--- PROBLEM REQUIREMENTS ---
Report the lines of the data below that contain the string "textwidth".

"""

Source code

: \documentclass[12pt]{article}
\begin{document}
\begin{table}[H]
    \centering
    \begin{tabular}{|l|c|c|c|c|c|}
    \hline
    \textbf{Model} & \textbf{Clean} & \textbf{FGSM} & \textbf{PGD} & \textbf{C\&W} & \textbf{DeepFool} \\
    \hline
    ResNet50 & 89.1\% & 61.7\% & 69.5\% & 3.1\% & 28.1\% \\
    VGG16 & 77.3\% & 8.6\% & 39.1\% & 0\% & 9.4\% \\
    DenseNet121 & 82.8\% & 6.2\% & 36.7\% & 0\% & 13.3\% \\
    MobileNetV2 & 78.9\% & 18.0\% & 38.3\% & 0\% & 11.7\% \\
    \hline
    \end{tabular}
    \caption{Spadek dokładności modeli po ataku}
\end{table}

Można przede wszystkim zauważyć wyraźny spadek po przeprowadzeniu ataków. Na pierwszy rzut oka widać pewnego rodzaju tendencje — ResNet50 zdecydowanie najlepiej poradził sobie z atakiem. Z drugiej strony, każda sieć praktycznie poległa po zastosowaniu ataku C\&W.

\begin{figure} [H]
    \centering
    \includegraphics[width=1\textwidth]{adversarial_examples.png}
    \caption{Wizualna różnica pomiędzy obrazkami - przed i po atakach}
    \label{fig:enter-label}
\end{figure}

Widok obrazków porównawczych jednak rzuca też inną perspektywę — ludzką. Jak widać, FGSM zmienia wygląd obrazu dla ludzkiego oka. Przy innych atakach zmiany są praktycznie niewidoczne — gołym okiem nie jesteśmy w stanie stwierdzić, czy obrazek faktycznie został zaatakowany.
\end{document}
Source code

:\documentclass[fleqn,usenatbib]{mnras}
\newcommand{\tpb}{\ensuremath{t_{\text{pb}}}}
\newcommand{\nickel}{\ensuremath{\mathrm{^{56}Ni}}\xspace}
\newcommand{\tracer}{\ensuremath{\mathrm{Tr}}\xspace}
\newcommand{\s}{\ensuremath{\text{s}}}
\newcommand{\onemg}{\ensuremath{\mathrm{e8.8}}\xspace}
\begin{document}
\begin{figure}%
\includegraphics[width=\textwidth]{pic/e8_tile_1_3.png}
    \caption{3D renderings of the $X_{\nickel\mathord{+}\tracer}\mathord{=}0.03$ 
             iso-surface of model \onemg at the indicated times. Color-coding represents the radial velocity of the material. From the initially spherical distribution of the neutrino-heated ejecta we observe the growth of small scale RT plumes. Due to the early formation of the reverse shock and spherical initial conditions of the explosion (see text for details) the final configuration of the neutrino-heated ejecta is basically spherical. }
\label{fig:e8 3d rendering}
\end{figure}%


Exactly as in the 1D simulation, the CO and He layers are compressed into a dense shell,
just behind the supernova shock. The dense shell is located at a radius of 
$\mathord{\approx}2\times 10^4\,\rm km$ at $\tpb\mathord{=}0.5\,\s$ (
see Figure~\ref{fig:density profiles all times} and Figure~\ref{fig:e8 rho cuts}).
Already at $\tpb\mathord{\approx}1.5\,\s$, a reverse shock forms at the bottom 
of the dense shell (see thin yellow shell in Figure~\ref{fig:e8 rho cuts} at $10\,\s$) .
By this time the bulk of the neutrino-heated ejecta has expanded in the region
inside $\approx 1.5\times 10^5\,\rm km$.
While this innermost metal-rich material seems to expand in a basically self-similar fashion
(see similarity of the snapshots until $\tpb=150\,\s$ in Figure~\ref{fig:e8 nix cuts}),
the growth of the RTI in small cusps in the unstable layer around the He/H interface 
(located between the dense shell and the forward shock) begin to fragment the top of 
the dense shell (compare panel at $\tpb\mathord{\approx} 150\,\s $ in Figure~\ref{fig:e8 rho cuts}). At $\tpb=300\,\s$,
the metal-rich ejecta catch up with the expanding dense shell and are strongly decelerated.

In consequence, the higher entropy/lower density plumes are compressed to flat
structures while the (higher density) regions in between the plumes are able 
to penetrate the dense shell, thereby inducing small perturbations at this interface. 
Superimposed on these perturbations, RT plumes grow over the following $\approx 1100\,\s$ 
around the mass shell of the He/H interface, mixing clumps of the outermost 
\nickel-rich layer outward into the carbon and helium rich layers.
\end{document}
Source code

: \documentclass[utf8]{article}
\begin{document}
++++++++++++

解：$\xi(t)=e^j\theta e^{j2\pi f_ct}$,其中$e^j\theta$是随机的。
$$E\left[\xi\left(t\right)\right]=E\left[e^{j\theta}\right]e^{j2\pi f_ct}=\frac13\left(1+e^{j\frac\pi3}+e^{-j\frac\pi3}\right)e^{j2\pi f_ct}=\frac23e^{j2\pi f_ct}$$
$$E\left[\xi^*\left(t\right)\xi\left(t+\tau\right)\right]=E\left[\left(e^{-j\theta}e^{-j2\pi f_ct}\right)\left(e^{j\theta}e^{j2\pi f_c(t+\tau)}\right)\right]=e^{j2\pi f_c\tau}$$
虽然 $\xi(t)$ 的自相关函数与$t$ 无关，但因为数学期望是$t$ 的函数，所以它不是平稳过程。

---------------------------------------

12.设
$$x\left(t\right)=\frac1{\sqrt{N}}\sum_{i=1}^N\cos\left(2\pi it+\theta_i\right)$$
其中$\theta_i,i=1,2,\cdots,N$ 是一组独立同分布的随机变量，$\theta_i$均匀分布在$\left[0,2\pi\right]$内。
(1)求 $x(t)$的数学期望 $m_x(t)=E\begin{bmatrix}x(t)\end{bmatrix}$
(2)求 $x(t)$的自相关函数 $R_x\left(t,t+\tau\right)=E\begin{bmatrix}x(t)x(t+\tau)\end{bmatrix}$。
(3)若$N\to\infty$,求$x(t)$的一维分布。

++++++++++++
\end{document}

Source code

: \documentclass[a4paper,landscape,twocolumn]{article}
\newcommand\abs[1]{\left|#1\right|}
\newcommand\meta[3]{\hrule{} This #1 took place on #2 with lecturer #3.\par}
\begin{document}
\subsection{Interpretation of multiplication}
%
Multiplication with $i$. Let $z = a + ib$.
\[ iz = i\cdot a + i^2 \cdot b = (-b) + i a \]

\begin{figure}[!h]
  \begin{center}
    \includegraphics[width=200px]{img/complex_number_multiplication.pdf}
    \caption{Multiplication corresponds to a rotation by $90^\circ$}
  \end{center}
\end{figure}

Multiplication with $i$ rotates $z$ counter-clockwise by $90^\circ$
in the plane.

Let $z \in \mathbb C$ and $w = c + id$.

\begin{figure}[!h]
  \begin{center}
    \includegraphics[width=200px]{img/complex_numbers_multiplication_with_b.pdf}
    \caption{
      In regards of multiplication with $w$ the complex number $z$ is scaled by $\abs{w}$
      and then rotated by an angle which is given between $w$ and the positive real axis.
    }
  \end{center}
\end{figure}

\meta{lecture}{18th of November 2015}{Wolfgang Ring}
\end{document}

"""

--- SOLUTION TO THIS PROBLEM ---
    \includegraphics[width=1\textwidth]{adversarial_examples.png}
\includegraphics[width=\textwidth]{pic/e8_tile_1_3.png}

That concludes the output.